[TRY IT] Every line below that includes the word "canvas" needs to be copied.

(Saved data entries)
== == ==

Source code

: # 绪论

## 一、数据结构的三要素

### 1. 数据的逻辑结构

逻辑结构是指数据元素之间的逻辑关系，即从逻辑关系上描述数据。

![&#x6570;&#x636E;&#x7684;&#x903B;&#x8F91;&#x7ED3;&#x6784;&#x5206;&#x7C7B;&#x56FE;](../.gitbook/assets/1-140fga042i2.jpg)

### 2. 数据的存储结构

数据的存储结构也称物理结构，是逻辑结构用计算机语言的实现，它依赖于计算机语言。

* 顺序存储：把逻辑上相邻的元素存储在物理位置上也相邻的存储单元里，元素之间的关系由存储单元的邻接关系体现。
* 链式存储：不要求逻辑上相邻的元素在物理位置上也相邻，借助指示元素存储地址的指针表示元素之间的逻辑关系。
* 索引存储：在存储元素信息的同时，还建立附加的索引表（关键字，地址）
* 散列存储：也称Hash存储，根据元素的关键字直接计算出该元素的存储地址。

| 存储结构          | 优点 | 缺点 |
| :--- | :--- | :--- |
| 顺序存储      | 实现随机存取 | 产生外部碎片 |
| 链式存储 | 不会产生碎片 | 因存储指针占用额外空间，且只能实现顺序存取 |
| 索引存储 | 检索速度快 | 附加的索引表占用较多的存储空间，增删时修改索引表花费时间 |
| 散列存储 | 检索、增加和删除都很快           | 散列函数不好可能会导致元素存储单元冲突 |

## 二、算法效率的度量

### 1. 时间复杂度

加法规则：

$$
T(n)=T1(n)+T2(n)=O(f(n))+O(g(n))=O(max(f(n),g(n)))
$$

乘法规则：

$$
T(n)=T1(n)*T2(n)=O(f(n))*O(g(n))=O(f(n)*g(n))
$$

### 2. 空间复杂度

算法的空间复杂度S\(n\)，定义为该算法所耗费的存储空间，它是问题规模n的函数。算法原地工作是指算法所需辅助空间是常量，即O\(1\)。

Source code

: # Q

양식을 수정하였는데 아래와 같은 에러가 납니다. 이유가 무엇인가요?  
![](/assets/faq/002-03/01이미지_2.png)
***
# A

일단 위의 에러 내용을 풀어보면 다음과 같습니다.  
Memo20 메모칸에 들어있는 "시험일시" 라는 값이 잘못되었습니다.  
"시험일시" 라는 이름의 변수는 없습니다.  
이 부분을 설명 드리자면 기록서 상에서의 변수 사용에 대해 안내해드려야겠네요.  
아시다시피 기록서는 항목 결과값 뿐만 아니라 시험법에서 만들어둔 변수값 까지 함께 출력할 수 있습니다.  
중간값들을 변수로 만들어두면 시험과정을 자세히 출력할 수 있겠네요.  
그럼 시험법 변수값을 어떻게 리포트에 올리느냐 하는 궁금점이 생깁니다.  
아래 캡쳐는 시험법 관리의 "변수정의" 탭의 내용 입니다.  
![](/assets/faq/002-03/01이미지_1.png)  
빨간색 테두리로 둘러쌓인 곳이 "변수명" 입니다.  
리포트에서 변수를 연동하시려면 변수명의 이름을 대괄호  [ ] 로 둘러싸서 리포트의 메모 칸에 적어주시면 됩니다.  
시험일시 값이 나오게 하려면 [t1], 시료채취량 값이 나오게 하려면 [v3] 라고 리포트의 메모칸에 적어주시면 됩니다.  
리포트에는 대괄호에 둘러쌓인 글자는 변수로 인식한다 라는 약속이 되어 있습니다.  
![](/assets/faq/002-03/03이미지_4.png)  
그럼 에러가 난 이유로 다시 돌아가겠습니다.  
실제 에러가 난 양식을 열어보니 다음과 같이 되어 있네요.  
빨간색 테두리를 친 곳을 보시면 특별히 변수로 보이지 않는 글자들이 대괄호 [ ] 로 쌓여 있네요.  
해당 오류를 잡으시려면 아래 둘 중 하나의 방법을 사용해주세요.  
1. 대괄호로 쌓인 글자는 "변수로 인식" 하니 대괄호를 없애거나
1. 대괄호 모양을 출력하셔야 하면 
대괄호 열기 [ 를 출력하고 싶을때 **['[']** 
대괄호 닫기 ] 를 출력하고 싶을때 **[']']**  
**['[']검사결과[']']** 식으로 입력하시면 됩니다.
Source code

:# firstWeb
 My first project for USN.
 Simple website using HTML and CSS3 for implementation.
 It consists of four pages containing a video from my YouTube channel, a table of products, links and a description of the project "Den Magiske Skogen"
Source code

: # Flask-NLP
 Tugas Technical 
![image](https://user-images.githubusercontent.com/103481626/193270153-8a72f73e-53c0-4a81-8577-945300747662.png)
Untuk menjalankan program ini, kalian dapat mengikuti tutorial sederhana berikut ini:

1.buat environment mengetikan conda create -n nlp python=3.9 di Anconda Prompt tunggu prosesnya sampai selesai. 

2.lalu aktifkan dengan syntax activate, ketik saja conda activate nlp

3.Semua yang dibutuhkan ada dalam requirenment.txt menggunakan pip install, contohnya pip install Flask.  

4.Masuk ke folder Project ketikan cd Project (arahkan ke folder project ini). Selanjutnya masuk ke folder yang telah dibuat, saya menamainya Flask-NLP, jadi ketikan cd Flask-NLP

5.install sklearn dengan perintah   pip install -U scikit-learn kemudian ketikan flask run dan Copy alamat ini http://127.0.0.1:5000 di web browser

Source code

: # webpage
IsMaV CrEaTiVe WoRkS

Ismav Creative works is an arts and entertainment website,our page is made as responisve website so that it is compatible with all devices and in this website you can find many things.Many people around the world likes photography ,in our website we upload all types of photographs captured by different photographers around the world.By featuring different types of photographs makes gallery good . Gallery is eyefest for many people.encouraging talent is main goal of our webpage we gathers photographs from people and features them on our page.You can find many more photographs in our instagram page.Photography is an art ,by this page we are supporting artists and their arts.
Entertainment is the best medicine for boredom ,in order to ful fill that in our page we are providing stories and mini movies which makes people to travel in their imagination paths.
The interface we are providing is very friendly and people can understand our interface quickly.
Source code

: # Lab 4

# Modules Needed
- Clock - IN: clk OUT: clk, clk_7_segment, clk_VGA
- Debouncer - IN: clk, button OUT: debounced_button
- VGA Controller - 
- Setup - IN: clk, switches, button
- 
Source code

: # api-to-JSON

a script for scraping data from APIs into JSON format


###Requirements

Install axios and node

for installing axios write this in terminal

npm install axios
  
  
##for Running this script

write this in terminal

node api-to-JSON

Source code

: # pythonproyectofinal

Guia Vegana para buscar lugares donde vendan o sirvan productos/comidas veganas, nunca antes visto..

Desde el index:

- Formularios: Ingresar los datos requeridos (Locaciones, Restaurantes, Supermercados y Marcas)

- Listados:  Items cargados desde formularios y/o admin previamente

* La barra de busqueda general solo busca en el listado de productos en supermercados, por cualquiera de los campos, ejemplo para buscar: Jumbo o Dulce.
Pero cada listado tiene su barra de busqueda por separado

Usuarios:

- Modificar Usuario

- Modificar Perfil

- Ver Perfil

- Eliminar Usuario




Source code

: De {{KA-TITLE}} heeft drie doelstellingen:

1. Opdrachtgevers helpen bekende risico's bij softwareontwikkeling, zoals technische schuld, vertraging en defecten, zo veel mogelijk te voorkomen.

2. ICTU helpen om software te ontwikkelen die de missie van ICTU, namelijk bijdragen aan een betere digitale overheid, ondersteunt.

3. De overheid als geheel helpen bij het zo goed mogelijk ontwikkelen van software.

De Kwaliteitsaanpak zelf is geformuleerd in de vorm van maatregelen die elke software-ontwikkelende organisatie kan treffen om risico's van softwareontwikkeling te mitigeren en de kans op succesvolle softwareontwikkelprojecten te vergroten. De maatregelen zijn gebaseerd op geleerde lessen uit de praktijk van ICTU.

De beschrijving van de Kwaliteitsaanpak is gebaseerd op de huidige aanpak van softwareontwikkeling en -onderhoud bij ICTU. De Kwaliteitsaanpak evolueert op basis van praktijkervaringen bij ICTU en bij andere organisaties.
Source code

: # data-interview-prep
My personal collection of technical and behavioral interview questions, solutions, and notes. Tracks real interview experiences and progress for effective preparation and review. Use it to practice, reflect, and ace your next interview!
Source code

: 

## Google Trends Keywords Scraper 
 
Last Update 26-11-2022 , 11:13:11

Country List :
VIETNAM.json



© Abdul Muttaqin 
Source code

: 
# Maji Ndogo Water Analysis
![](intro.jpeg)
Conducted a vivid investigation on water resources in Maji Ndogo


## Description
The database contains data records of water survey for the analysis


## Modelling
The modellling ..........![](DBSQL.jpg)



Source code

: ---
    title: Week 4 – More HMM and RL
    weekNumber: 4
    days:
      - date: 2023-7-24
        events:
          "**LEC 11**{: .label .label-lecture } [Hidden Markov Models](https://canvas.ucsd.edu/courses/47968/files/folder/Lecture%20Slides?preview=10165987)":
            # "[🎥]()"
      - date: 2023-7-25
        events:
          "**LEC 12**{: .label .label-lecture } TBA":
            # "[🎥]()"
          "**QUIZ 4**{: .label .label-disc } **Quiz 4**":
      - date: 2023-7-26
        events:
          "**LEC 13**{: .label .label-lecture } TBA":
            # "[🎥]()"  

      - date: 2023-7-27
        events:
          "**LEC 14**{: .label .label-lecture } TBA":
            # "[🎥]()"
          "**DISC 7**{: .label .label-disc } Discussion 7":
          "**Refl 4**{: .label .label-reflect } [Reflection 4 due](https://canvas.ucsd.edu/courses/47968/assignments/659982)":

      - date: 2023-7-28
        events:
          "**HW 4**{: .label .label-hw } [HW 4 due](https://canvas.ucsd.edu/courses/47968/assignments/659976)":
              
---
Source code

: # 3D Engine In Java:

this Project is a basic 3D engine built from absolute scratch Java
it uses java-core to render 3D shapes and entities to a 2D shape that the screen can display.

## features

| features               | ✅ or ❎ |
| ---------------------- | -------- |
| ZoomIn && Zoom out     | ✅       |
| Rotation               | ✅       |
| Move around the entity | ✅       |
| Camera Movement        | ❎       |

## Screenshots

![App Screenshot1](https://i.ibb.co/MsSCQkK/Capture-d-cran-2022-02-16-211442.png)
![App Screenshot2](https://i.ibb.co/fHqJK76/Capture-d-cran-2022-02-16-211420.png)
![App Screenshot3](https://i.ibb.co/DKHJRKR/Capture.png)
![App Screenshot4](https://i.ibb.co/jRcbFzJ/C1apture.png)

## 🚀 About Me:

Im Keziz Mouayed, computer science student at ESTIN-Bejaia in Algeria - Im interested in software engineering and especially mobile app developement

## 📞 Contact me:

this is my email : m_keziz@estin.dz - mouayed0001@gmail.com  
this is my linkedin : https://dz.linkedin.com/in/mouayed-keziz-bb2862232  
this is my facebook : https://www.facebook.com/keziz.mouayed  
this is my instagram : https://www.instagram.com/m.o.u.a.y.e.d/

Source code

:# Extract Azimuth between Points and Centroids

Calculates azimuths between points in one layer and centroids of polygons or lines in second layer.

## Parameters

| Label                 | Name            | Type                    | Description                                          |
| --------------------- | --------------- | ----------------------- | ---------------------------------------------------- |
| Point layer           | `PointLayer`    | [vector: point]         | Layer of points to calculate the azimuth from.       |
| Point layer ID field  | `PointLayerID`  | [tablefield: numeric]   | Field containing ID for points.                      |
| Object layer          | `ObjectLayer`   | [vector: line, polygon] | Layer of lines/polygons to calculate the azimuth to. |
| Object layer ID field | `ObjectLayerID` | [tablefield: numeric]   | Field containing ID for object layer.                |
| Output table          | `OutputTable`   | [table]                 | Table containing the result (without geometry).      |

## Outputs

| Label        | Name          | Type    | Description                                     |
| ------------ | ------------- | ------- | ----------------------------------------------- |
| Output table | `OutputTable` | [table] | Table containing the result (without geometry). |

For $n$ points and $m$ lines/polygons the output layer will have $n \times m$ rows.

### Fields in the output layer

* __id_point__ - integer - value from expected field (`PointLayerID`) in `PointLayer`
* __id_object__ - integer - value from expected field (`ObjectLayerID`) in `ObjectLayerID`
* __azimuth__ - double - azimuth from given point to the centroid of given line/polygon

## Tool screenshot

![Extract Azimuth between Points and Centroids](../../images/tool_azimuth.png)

== == ==

[RESPONSE BOX]
          "**LEC 11**{: .label .label-lecture } [Hidden Markov Models](https://canvas.ucsd.edu/courses/47968/files/folder/Lecture%20Slides?preview=10165987)":
          "**Refl 4**{: .label .label-reflect } [Reflection 4 due](https://canvas.ucsd.edu/courses/47968/assignments/659982)":
          "**HW 4**{: .label .label-hw } [HW 4 due](https://canvas.ucsd.edu/courses/47968/assignments/659976)":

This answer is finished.